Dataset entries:
-----
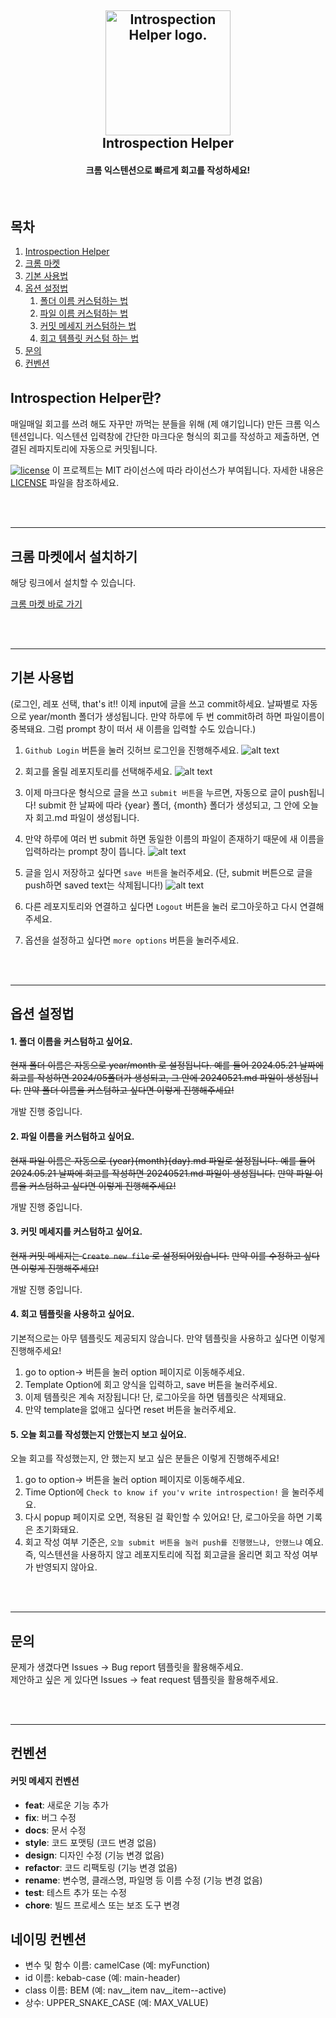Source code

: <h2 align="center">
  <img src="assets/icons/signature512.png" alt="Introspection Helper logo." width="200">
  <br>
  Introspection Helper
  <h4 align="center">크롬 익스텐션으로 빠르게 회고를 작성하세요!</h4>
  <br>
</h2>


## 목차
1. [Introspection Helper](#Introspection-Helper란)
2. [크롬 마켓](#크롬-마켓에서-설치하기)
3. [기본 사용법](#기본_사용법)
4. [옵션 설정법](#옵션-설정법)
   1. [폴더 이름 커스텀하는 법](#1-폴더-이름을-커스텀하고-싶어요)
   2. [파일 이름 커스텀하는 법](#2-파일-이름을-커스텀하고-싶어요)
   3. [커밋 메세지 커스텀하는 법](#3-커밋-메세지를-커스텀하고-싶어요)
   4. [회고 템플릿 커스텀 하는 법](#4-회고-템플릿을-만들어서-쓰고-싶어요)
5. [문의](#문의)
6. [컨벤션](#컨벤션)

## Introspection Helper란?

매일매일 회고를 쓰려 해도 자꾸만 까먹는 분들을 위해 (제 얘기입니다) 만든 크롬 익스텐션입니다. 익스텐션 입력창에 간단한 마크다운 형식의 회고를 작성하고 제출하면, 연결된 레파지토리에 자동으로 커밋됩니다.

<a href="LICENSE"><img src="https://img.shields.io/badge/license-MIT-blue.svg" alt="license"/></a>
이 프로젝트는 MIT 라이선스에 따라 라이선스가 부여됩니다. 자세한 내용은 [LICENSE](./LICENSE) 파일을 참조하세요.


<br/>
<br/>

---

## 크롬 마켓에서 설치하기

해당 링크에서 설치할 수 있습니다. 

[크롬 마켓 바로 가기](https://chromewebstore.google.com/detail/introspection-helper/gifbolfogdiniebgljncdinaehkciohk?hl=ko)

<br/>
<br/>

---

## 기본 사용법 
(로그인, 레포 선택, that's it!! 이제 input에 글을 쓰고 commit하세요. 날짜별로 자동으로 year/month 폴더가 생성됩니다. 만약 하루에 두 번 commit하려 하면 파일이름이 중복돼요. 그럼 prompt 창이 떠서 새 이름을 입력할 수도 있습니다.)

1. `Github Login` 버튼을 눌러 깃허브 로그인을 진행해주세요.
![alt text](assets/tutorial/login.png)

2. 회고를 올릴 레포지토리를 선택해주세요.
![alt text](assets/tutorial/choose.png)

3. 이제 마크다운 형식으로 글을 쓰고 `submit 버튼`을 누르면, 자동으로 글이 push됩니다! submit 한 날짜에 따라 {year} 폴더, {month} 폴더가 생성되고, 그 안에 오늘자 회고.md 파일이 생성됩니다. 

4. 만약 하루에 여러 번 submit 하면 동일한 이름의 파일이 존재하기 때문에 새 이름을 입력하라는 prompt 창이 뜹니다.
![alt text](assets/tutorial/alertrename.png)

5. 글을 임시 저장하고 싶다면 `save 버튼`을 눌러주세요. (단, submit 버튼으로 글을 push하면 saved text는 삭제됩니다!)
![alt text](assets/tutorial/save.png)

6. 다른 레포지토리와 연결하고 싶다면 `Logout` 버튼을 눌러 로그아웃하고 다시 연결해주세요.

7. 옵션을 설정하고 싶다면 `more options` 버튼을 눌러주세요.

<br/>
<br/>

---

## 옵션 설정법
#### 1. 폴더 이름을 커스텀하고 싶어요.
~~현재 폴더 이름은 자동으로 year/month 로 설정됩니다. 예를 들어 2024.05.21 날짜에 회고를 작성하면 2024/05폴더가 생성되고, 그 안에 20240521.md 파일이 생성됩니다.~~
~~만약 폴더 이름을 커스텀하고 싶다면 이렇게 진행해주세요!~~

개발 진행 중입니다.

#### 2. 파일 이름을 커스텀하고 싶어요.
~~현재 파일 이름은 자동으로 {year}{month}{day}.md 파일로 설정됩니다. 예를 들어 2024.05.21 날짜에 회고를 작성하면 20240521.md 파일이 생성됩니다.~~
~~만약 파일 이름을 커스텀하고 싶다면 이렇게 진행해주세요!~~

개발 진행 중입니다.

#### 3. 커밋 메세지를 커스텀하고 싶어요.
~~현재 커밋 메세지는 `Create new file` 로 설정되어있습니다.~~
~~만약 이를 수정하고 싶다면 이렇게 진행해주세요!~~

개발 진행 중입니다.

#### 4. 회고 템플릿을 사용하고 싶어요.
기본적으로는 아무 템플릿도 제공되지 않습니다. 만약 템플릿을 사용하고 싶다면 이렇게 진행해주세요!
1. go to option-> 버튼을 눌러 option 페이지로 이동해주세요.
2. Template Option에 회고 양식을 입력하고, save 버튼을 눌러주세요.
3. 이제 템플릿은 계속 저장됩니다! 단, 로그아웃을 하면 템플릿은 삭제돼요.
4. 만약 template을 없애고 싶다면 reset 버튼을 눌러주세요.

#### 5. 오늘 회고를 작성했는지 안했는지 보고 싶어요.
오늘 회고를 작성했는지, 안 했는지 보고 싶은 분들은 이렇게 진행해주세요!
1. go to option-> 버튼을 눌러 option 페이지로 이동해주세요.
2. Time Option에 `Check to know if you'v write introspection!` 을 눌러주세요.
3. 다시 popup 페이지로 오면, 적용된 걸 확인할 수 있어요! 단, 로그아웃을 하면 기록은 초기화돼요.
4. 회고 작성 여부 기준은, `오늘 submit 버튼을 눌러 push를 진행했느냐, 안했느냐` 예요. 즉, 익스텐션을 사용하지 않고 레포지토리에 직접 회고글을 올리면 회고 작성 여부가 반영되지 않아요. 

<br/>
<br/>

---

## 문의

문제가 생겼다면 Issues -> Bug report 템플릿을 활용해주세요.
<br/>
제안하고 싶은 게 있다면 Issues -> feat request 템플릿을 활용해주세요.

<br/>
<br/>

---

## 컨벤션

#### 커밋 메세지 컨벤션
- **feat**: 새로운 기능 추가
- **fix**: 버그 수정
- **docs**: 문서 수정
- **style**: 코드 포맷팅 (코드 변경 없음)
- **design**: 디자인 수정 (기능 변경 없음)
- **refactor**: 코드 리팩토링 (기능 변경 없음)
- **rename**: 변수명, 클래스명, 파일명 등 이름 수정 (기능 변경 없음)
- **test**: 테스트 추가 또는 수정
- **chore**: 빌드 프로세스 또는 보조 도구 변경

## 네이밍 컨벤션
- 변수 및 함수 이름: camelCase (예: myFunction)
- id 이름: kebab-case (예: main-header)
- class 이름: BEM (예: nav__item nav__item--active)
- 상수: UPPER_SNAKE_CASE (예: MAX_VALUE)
-----
- **HOW TO COMPLETE THIS TASK**
From the first line to the last, repeat the records exactly, leaving out the pictures.

- **YOUR SOLUTION**
Source code

: <h2 align="center">
  <img src="assets/icons/signature512.png" alt="Introspection Helper logo." width="200">
  <br>
  Introspection Helper
  <h4 align="center">크롬 익스텐션으로 빠르게 회고를 작성하세요!</h4>
  <br>
</h2>


## 목차
1. [Introspection Helper](#Introspection-Helper란)
2. [크롬 마켓](#크롬-마켓에서-설치하기)
3. [기본 사용법](#기본_사용법)
4. [옵션 설정법](#옵션-설정법)
   1. [폴더 이름 커스텀하는 법](#1-폴더-이름을-커스텀하고-싶어요)
   2. [파일 이름 커스텀하는 법](#2-파일-이름을-커스텀하고-싶어요)
   3. [커밋 메세지 커스텀하는 법](#3-커밋-메세지를-커스텀하고-싶어요)
   4. [회고 템플릿 커스텀 하는 법](#4-회고-템플릿을-만들어서-쓰고-싶어요)
5. [문의](#문의)
6. [컨벤션](#컨벤션)

## Introspection Helper란?

매일매일 회고를 쓰려 해도 자꾸만 까먹는 분들을 위해 (제 얘기입니다) 만든 크롬 익스텐션입니다. 익스텐션 입력창에 간단한 마크다운 형식의 회고를 작성하고 제출하면, 연결된 레파지토리에 자동으로 커밋됩니다.

<a href="LICENSE"><img src="https://img.shields.io/badge/license-MIT-blue.svg" alt="license"/></a>
이 프로젝트는 MIT 라이선스에 따라 라이선스가 부여됩니다. 자세한 내용은 [LICENSE](./LICENSE) 파일을 참조하세요.


<br/>
<br/>

---

## 크롬 마켓에서 설치하기

해당 링크에서 설치할 수 있습니다. 

[크롬 마켓 바로 가기](https://chromewebstore.google.com/detail/introspection-helper/gifbolfogdiniebgljncdinaehkciohk?hl=ko)

<br/>
<br/>

---

## 기본 사용법 
(로그인, 레포 선택, that's it!! 이제 input에 글을 쓰고 commit하세요. 날짜별로 자동으로 year/month 폴더가 생성됩니다. 만약 하루에 두 번 commit하려 하면 파일이름이 중복돼요. 그럼 prompt 창이 떠서 새 이름을 입력할 수도 있습니다.)

1. `Github Login` 버튼을 눌러 깃허브 로그인을 진행해주세요.
![alt text](assets/tutorial/login.png)

2. 회고를 올릴 레포지토리를 선택해주세요.
![alt text](assets/tutorial/choose.png)

3. 이제 마크다운 형식으로 글을 쓰고 `submit 버튼`을 누르면, 자동으로 글이 push됩니다! submit 한 날짜에 따라 {year} 폴더, {month} 폴더가 생성되고, 그 안에 오늘자 회고.md 파일이 생성됩니다. 

4. 만약 하루에 여러 번 submit 하면 동일한 이름의 파일이 존재하기 때문에 새 이름을 입력하라는 prompt 창이 뜹니다.
![alt text](assets/tutorial/alertrename.png)

5. 글을 임시 저장하고 싶다면 `save 버튼`을 눌러주세요. (단, submit 버튼으로 글을 push하면 saved text는 삭제됩니다!)
![alt text](assets/tutorial/save.png)

6. 다른 레포지토리와 연결하고 싶다면 `Logout` 버튼을 눌러 로그아웃하고 다시 연결해주세요.

7. 옵션을 설정하고 싶다면 `more options` 버튼을 눌러주세요.

<br/>
<br/>

---

## 옵션 설정법
#### 1. 폴더 이름을 커스텀하고 싶어요.
~~현재 폴더 이름은 자동으로 year/month 로 설정됩니다. 예를 들어 2024.05.21 날짜에 회고를 작성하면 2024/05폴더가 생성되고, 그 안에 20240521.md 파일이 생성됩니다.~~
~~만약 폴더 이름을 커스텀하고 싶다면 이렇게 진행해주세요!~~

개발 진행 중입니다.

#### 2. 파일 이름을 커스텀하고 싶어요.
~~현재 파일 이름은 자동으로 {year}{month}{day}.md 파일로 설정됩니다. 예를 들어 2024.05.21 날짜에 회고를 작성하면 20240521.md 파일이 생성됩니다.~~
~~만약 파일 이름을 커스텀하고 싶다면 이렇게 진행해주세요!~~

개발 진행 중입니다.

#### 3. 커밋 메세지를 커스텀하고 싶어요.
~~현재 커밋 메세지는 `Create new file` 로 설정되어있습니다.~~
~~만약 이를 수정하고 싶다면 이렇게 진행해주세요!~~

개발 진행 중입니다.

#### 4. 회고 템플릿을 사용하고 싶어요.
기본적으로는 아무 템플릿도 제공되지 않습니다. 만약 템플릿을 사용하고 싶다면 이렇게 진행해주세요!
1. go to option-> 버튼을 눌러 option 페이지로 이동해주세요.
2. Template Option에 회고 양식을 입력하고, save 버튼을 눌러주세요.
3. 이제 템플릿은 계속 저장됩니다! 단, 로그아웃을 하면 템플릿은 삭제돼요.
4. 만약 template을 없애고 싶다면 reset 버튼을 눌러주세요.

#### 5. 오늘 회고를 작성했는지 안했는지 보고 싶어요.
오늘 회고를 작성했는지, 안 했는지 보고 싶은 분들은 이렇게 진행해주세요!
1. go to option-> 버튼을 눌러 option 페이지로 이동해주세요.
2. Time Option에 `Check to know if you'v write introspection!` 을 눌러주세요.
3. 다시 popup 페이지로 오면, 적용된 걸 확인할 수 있어요! 단, 로그아웃을 하면 기록은 초기화돼요.
4. 회고 작성 여부 기준은, `오늘 submit 버튼을 눌러 push를 진행했느냐, 안했느냐` 예요. 즉, 익스텐션을 사용하지 않고 레포지토리에 직접 회고글을 올리면 회고 작성 여부가 반영되지 않아요. 

<br/>
<br/>

---

## 문의

문제가 생겼다면 Issues -> Bug report 템플릿을 활용해주세요.
<br/>
제안하고 싶은 게 있다면 Issues -> feat request 템플릿을 활용해주세요.

<br/>
<br/>

---

## 컨벤션

#### 커밋 메세지 컨벤션
- **feat**: 새로운 기능 추가
- **fix**: 버그 수정
- **docs**: 문서 수정
- **style**: 코드 포맷팅 (코드 변경 없음)
- **design**: 디자인 수정 (기능 변경 없음)
- **refactor**: 코드 리팩토링 (기능 변경 없음)
- **rename**: 변수명, 클래스명, 파일명 등 이름 수정 (기능 변경 없음)
- **test**: 테스트 추가 또는 수정
- **chore**: 빌드 프로세스 또는 보조 도구 변경

## 네이밍 컨벤션
- 변수 및 함수 이름: camelCase (예: myFunction)
- id 이름: kebab-case (예: main-header)
- class 이름: BEM (예: nav__item nav__item--active)
- 상수: UPPER_SNAKE_CASE (예: MAX_VALUE)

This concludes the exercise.